# Aim of the task:
In the entries that follow, the lines from the one with "look like below." through the one with "should show up." are the ones to write out, exactly and with both ends included. Nothing else should appear.

# Dataset items:
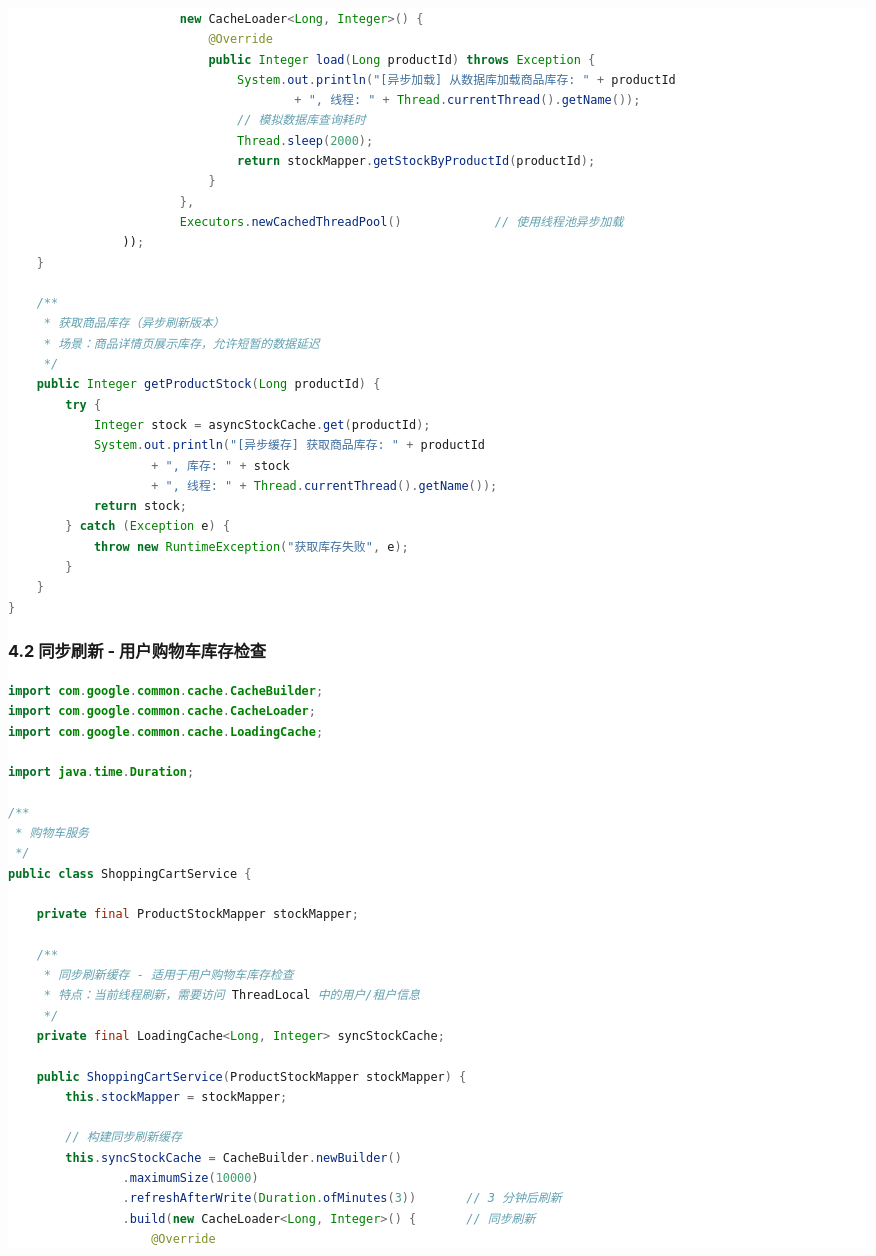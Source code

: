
 ```java
                        new CacheLoader<Long, Integer>() {
                            @Override
                            public Integer load(Long productId) throws Exception {
                                System.out.println("[异步加载] 从数据库加载商品库存: " + productId
                                        + ", 线程: " + Thread.currentThread().getName());
                                // 模拟数据库查询耗时
                                Thread.sleep(2000);
                                return stockMapper.getStockByProductId(productId);
                            }
                        },
                        Executors.newCachedThreadPool()             // 使用线程池异步加载
                ));
    }

    /**
     * 获取商品库存（异步刷新版本）
     * 场景：商品详情页展示库存，允许短暂的数据延迟
     */
    public Integer getProductStock(Long productId) {
        try {
            Integer stock = asyncStockCache.get(productId);
            System.out.println("[异步缓存] 获取商品库存: " + productId
                    + ", 库存: " + stock
                    + ", 线程: " + Thread.currentThread().getName());
            return stock;
        } catch (Exception e) {
            throw new RuntimeException("获取库存失败", e);
        }
    }
}
```

### 4.2 同步刷新 - 用户购物车库存检查

```java
import com.google.common.cache.CacheBuilder;
import com.google.common.cache.CacheLoader;
import com.google.common.cache.LoadingCache;

import java.time.Duration;

/**
 * 购物车服务
 */
public class ShoppingCartService {

    private final ProductStockMapper stockMapper;

    /**
     * 同步刷新缓存 - 适用于用户购物车库存检查
     * 特点：当前线程刷新，需要访问 ThreadLocal 中的用户/租户信息
     */
    private final LoadingCache<Long, Integer> syncStockCache;

    public ShoppingCartService(ProductStockMapper stockMapper) {
        this.stockMapper = stockMapper;

        // 构建同步刷新缓存
        this.syncStockCache = CacheBuilder.newBuilder()
                .maximumSize(10000)
                .refreshAfterWrite(Duration.ofMinutes(3))       // 3 分钟后刷新
                .build(new CacheLoader<Long, Integer>() {       // 同步刷新
                    @Override
```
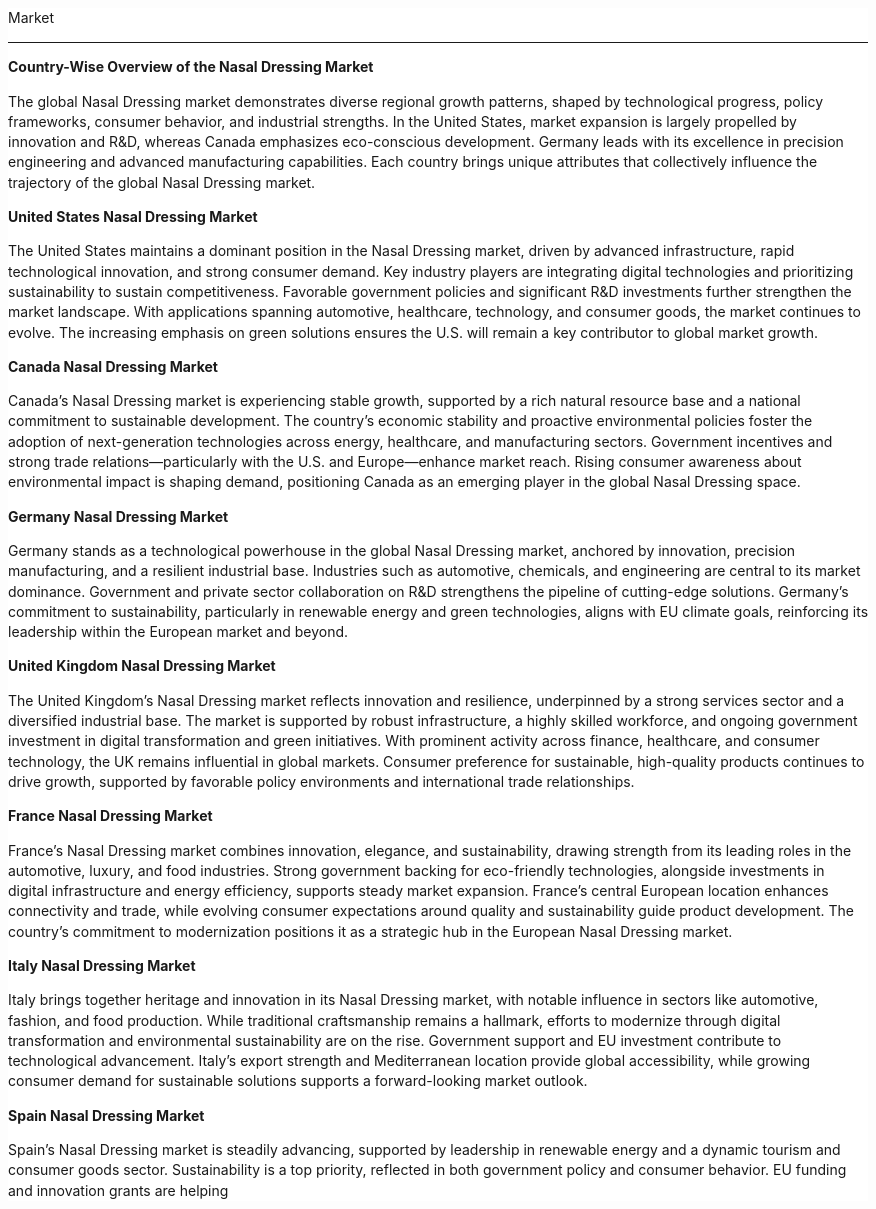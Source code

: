 Market</a></p></blockquote><hr /><p class="" data-start="217" data-end="261"><strong data-start="217" data-end="261">Country-Wise Overview of the Nasal Dressing Market</strong></p><p class="" data-start="263" data-end="774">The global Nasal Dressing market demonstrates diverse regional growth patterns, shaped by technological progress, policy frameworks, consumer behavior, and industrial strengths. In the United States, market expansion is largely propelled by innovation and R&amp;D, whereas Canada emphasizes eco-conscious development. Germany leads with its excellence in precision engineering and advanced manufacturing capabilities. Each country brings unique attributes that collectively influence the trajectory of the global Nasal Dressing market.</p><p class="" data-start="776" data-end="1421"><strong data-start="776" data-end="805">United States Nasal Dressing Market</strong></p><p class="" data-start="776" data-end="1421">The United States maintains a dominant position in the Nasal Dressing market, driven by advanced infrastructure, rapid technological innovation, and strong consumer demand. Key industry players are integrating digital technologies and prioritizing sustainability to sustain competitiveness. Favorable government policies and significant R&amp;D investments further strengthen the market landscape. With applications spanning automotive, healthcare, technology, and consumer goods, the market continues to evolve. The increasing emphasis on green solutions ensures the U.S. will remain a key contributor to global market growth.</p><p class="" data-start="1423" data-end="2019"><strong data-start="1423" data-end="1445">Canada Nasal Dressing Market</strong></p><p class="" data-start="1423" data-end="2019">Canada&rsquo;s Nasal Dressing market is experiencing stable growth, supported by a rich natural resource base and a national commitment to sustainable development. The country&rsquo;s economic stability and proactive environmental policies foster the adoption of next-generation technologies across energy, healthcare, and manufacturing sectors. Government incentives and strong trade relations&mdash;particularly with the U.S. and Europe&mdash;enhance market reach. Rising consumer awareness about environmental impact is shaping demand, positioning Canada as an emerging player in the global Nasal Dressing space.</p><p class="" data-start="2021" data-end="2591"><strong data-start="2021" data-end="2044">Germany Nasal Dressing Market</strong></p><p class="" data-start="2021" data-end="2591">Germany stands as a technological powerhouse in the global Nasal Dressing market, anchored by innovation, precision manufacturing, and a resilient industrial base. Industries such as automotive, chemicals, and engineering are central to its market dominance. Government and private sector collaboration on R&amp;D strengthens the pipeline of cutting-edge solutions. Germany&rsquo;s commitment to sustainability, particularly in renewable energy and green technologies, aligns with EU climate goals, reinforcing its leadership within the European market and beyond.</p><p class="" data-start="2593" data-end="3221"><strong data-start="2593" data-end="2623">United Kingdom Nasal Dressing Market</strong></p><p class="" data-start="2593" data-end="3221">The United Kingdom&rsquo;s Nasal Dressing market reflects innovation and resilience, underpinned by a strong services sector and a diversified industrial base. The market is supported by robust infrastructure, a highly skilled workforce, and ongoing government investment in digital transformation and green initiatives. With prominent activity across finance, healthcare, and consumer technology, the UK remains influential in global markets. Consumer preference for sustainable, high-quality products continues to drive growth, supported by favorable policy environments and international trade relationships.</p><p class="" data-start="3223" data-end="3838"><strong data-start="3223" data-end="3245">France Nasal Dressing Market</strong></p><p class="" data-start="3223" data-end="3838">France&rsquo;s Nasal Dressing market combines innovation, elegance, and sustainability, drawing strength from its leading roles in the automotive, luxury, and food industries. Strong government backing for eco-friendly technologies, alongside investments in digital infrastructure and energy efficiency, supports steady market expansion. France&rsquo;s central European location enhances connectivity and trade, while evolving consumer expectations around quality and sustainability guide product development. The country&rsquo;s commitment to modernization positions it as a strategic hub in the European Nasal Dressing market.</p><p class="" data-start="3840" data-end="4422"><strong data-start="3840" data-end="3861">Italy Nasal Dressing Market</strong></p><p class="" data-start="3840" data-end="4422">Italy brings together heritage and innovation in its Nasal Dressing market, with notable influence in sectors like automotive, fashion, and food production. While traditional craftsmanship remains a hallmark, efforts to modernize through digital transformation and environmental sustainability are on the rise. Government support and EU investment contribute to technological advancement. Italy&rsquo;s export strength and Mediterranean location provide global accessibility, while growing consumer demand for sustainable solutions supports a forward-looking market outlook.</p><p class="" data-start="4424" data-end="4975"><strong data-start="4424" data-end="4445">Spain Nasal Dressing Market</strong></p><p class="" data-start="4424" data-end="4975">Spain&rsquo;s Nasal Dressing market is steadily advancing, supported by leadership in renewable energy and a dynamic tourism and consumer goods sector. Sustainability is a top priority, reflected in both government policy and consumer behavior. EU funding and innovation grants are helping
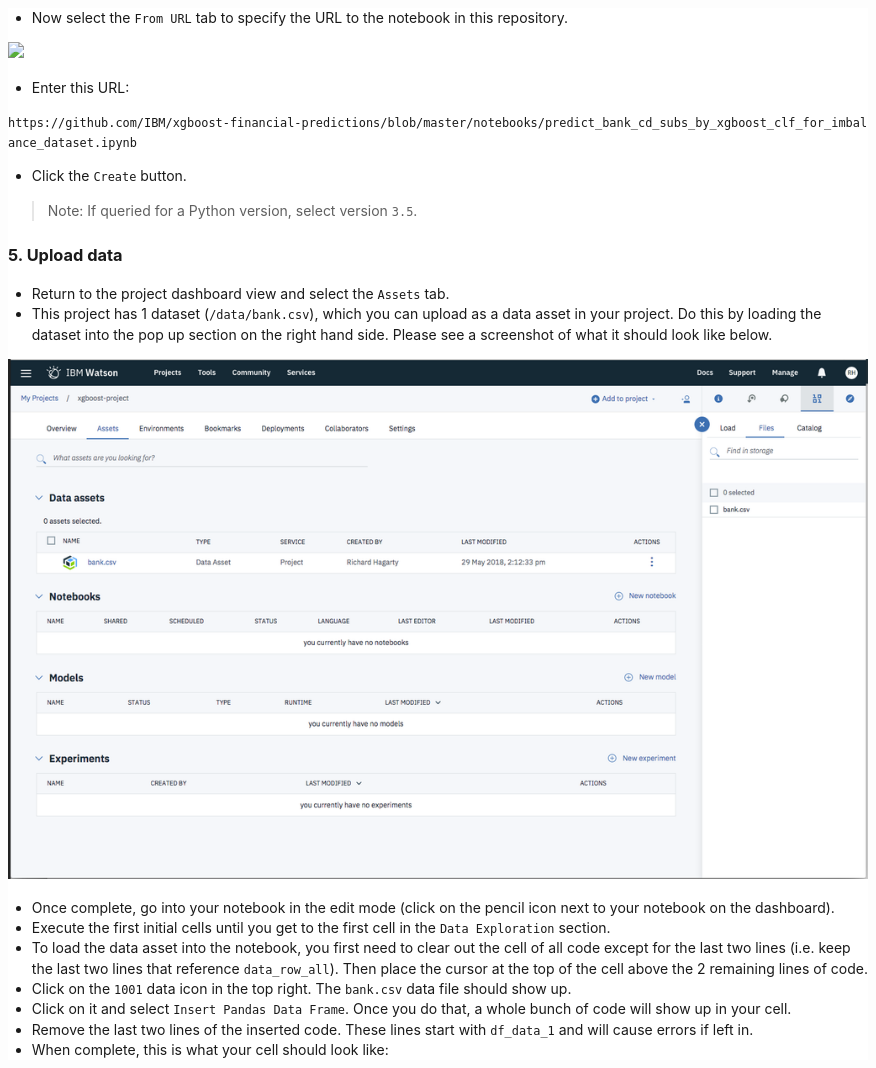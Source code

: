 * Now select the `From URL` tab to specify the URL to the notebook in this repository.

![](https://raw.githubusercontent.com/IBM/pattern-images/master/watson-studio/notebook_with_url_spark.png)

* Enter this URL:

```
https://github.com/IBM/xgboost-financial-predictions/blob/master/notebooks/predict_bank_cd_subs_by_xgboost_clf_for_imbalance_dataset.ipynb
```

* Click the `Create` button.

> Note: If queried for a Python version, select version `3.5`.

### 5. Upload data

* Return to the project dashboard view and select the `Assets` tab.
* This project has 1 dataset (`/data/bank.csv`), which you can upload as a data asset in your project. Do this by loading the dataset into the pop up section on the right hand side. Please see a screenshot of what it should look like below.  

![](doc/source/images/project-assets.png)

* Once complete, go into your notebook in the edit mode (click on the pencil icon next to your notebook on the dashboard). 
* Execute the first initial cells until you get to the first cell in the `Data Exploration` section.
* To load the data asset into the notebook, you first need to clear out the cell of all code except for the last two lines (i.e. keep the last two lines that reference `data_row_all`). Then place the cursor at the top of the cell above the 2 remaining lines of code.  
* Click on the `1001` data icon in the top right. The `bank.csv` data file should show up.
* Click on it and select `Insert Pandas Data Frame`. Once you do that, a whole bunch of code will show up in your cell.
* Remove the last two lines of the inserted code. These lines start with `df_data_1` and will cause errors if left in.
* When complete, this is what your cell should look like:
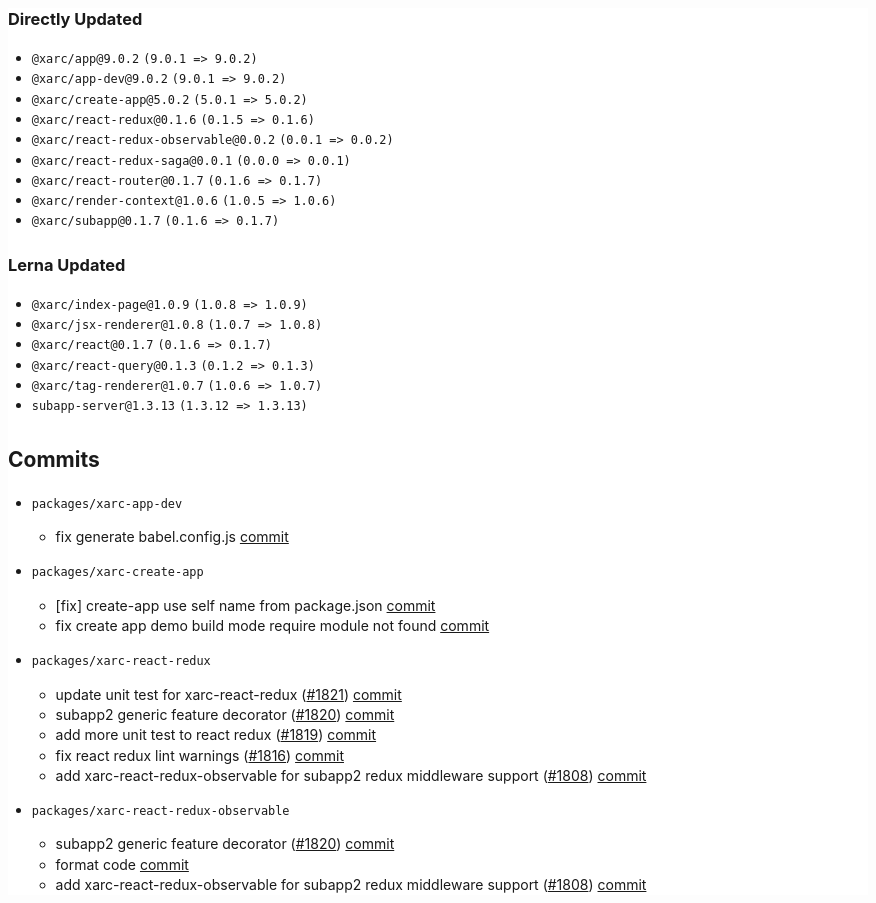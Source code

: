 ### Directly Updated

- `@xarc/app@9.0.2` `(9.0.1 => 9.0.2)`
- `@xarc/app-dev@9.0.2` `(9.0.1 => 9.0.2)`
- `@xarc/create-app@5.0.2` `(5.0.1 => 5.0.2)`
- `@xarc/react-redux@0.1.6` `(0.1.5 => 0.1.6)`
- `@xarc/react-redux-observable@0.0.2` `(0.0.1 => 0.0.2)`
- `@xarc/react-redux-saga@0.0.1` `(0.0.0 => 0.0.1)`
- `@xarc/react-router@0.1.7` `(0.1.6 => 0.1.7)`
- `@xarc/render-context@1.0.6` `(1.0.5 => 1.0.6)`
- `@xarc/subapp@0.1.7` `(0.1.6 => 0.1.7)`

### Lerna Updated

- `@xarc/index-page@1.0.9` `(1.0.8 => 1.0.9)`
- `@xarc/jsx-renderer@1.0.8` `(1.0.7 => 1.0.8)`
- `@xarc/react@0.1.7` `(0.1.6 => 0.1.7)`
- `@xarc/react-query@0.1.3` `(0.1.2 => 0.1.3)`
- `@xarc/tag-renderer@1.0.7` `(1.0.6 => 1.0.7)`
- `subapp-server@1.3.13` `(1.3.12 => 1.3.13)`

## Commits

- `packages/xarc-app-dev`

  - fix generate babel.config.js [commit](http://github.com/electrode-io/electrode/commit/0d94c51fc00e30530cb28009407cbec68b4fc387)

- `packages/xarc-create-app`

  - [fix] create-app use self name from package.json [commit](http://github.com/electrode-io/electrode/commit/307f6e4ba7fe8402748cbd3b5d93a7c74c174677)
  - fix create app demo build mode require module not found [commit](http://github.com/electrode-io/electrode/commit/45128e55ea45caa2cce16588592832be8e8b177b)

- `packages/xarc-react-redux`

  - update unit test for xarc-react-redux ([#1821](https://github.com/electrode-io/electrode/pull/1821)) [commit](http://github.com/electrode-io/electrode/commit/717d8770094a7433e1dfd0b7582be2835ded9bc8)
  - subapp2 generic feature decorator ([#1820](https://github.com/electrode-io/electrode/pull/1820)) [commit](http://github.com/electrode-io/electrode/commit/7fcc9521c0cc955013a618d348e548966b2671f5)
  - add more unit test to react redux ([#1819](https://github.com/electrode-io/electrode/pull/1819)) [commit](http://github.com/electrode-io/electrode/commit/a25fa4c832cccc84f9726ea9546edbda79716e8e)
  - fix react redux lint warnings ([#1816](https://github.com/electrode-io/electrode/pull/1816)) [commit](http://github.com/electrode-io/electrode/commit/d42a4411ccf15f15019e636ae2a61b8bb279b9c8)
  - add xarc-react-redux-observable for subapp2 redux middleware support ([#1808](https://github.com/electrode-io/electrode/pull/1808)) [commit](http://github.com/electrode-io/electrode/commit/17994be0d324c78c6339d10d3556c16c87925f81)

- `packages/xarc-react-redux-observable`

  - subapp2 generic feature decorator ([#1820](https://github.com/electrode-io/electrode/pull/1820)) [commit](http://github.com/electrode-io/electrode/commit/7fcc9521c0cc955013a618d348e548966b2671f5)
  - format code [commit](http://github.com/electrode-io/electrode/commit/be9c69a77d0f0b2f0f66b717260232daf411af52)
  - add xarc-react-redux-observable for subapp2 redux middleware support ([#1808](https://github.com/electrode-io/electrode/pull/1808)) [commit](http://github.com/electrode-io/electrode/commit/17994be0d324c78c6339d10d3556c16c87925f81)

# Written response:
* This project has 1 dataset (`/data/bank.csv`), which you can upload as a data asset in your project. Do this by loading the dataset into the pop up section on the right hand side. Please see a screenshot of what it should look like below.  

![](doc/source/images/project-assets.png)

* Once complete, go into your notebook in the edit mode (click on the pencil icon next to your notebook on the dashboard). 
* Execute the first initial cells until you get to the first cell in the `Data Exploration` section.
* To load the data asset into the notebook, you first need to clear out the cell of all code except for the last two lines (i.e. keep the last two lines that reference `data_row_all`). Then place the cursor at the top of the cell above the 2 remaining lines of code.  
* Click on the `1001` data icon in the top right. The `bank.csv` data file should show up.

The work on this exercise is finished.